The study surveyed about 1,000 women, following up 11 times over the course of five years, making it one of the largest studies about women’s emotions about their own abortions ever, per CNN. Eighty-four percent of participants had either positive emotions about their decision to have an abortion after five years, or no feelings about their decision at all. Only 6 percent expressed primarily negative emotions. This builds on previous research that found that an overwhelming majority of women feel very little about their abortion as time goes on, except relief.

This kind of data is necessary, as it counters a prevailing narrative that women won’t know how they’ll feel about having an abortion until they actually have one. That’s an infantilizing argument, predicated on the idea that women aren’t capable of making important medical decisions for themselves.
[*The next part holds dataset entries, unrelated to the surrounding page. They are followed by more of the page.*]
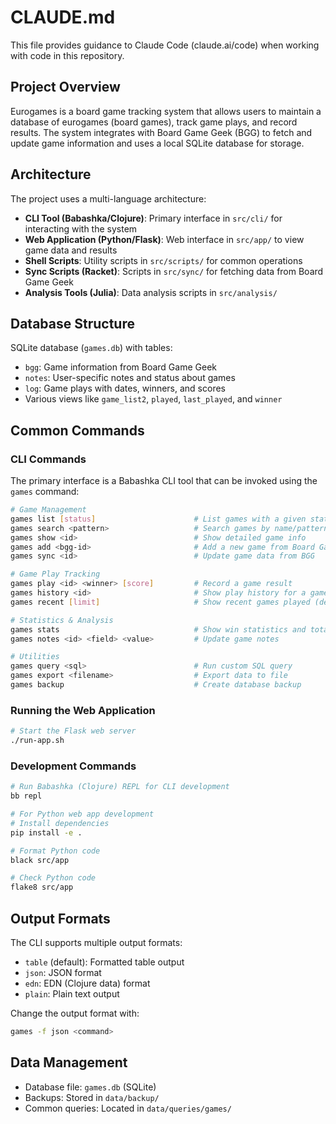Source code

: # CLAUDE.md

This file provides guidance to Claude Code (claude.ai/code) when working with code in this repository.

## Project Overview

Eurogames is a board game tracking system that allows users to maintain a database of eurogames (board games), track game plays, and record results. The system integrates with Board Game Geek (BGG) to fetch and update game information and uses a local SQLite database for storage.

## Architecture

The project uses a multi-language architecture:

- **CLI Tool (Babashka/Clojure)**: Primary interface in `src/cli/` for interacting with the system
- **Web Application (Python/Flask)**: Web interface in `src/app/` to view game data and results
- **Shell Scripts**: Utility scripts in `src/scripts/` for common operations
- **Sync Scripts (Racket)**: Scripts in `src/sync/` for fetching data from Board Game Geek
- **Analysis Tools (Julia)**: Data analysis scripts in `src/analysis/`

## Database Structure

SQLite database (`games.db`) with tables:
- `bgg`: Game information from Board Game Geek
- `notes`: User-specific notes and status about games
- `log`: Game plays with dates, winners, and scores
- Various views like `game_list2`, `played`, `last_played`, and `winner`

## Common Commands

### CLI Commands

The primary interface is a Babashka CLI tool that can be invoked using the `games` command:

```bash
# Game Management
games list [status]                      # List games with a given status (default: Playing)
games search <pattern>                   # Search games by name/pattern
games show <id>                          # Show detailed game info
games add <bgg-id>                       # Add a new game from Board Game Geek
games sync <id>                          # Update game data from BGG

# Game Play Tracking
games play <id> <winner> [score]         # Record a game result
games history <id>                       # Show play history for a game
games recent [limit]                     # Show recent games played (default: 15)

# Statistics & Analysis
games stats                              # Show win statistics and totals
games notes <id> <field> <value>         # Update game notes

# Utilities
games query <sql>                        # Run custom SQL query
games export <filename>                  # Export data to file
games backup                             # Create database backup
```

### Running the Web Application

```bash
# Start the Flask web server
./run-app.sh
```

### Development Commands

```bash
# Run Babashka (Clojure) REPL for CLI development
bb repl

# For Python web app development
# Install dependencies
pip install -e .

# Format Python code
black src/app

# Check Python code
flake8 src/app
```

## Output Formats

The CLI supports multiple output formats:
- `table` (default): Formatted table output
- `json`: JSON format
- `edn`: EDN (Clojure data) format
- `plain`: Plain text output

Change the output format with:
```bash
games -f json <command>
```

## Data Management

- Database file: `games.db` (SQLite)
- Backups: Stored in `data/backup/`
- Common queries: Located in `data/queries/games/`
The idea that someone will regret not having a kid they don’t want or know they can’t afford is nothing more than a scare tactic pushed by the federally funded, faith-based anti-choice clinics that have sprung up all over the United States in an attempt to lure people out of getting abortions and are largely responsible for spreading this idea that a lot of women regret their abortions. Various state laws also encourage this line of thinking; 18 states require people seeking an abortion to go through counseling, while 27 states have a mandated waiting period, usually about 24 hours.

But as this new study (and studies before it) shows, regret is uncommon. So, why even bother asking the question in the first place?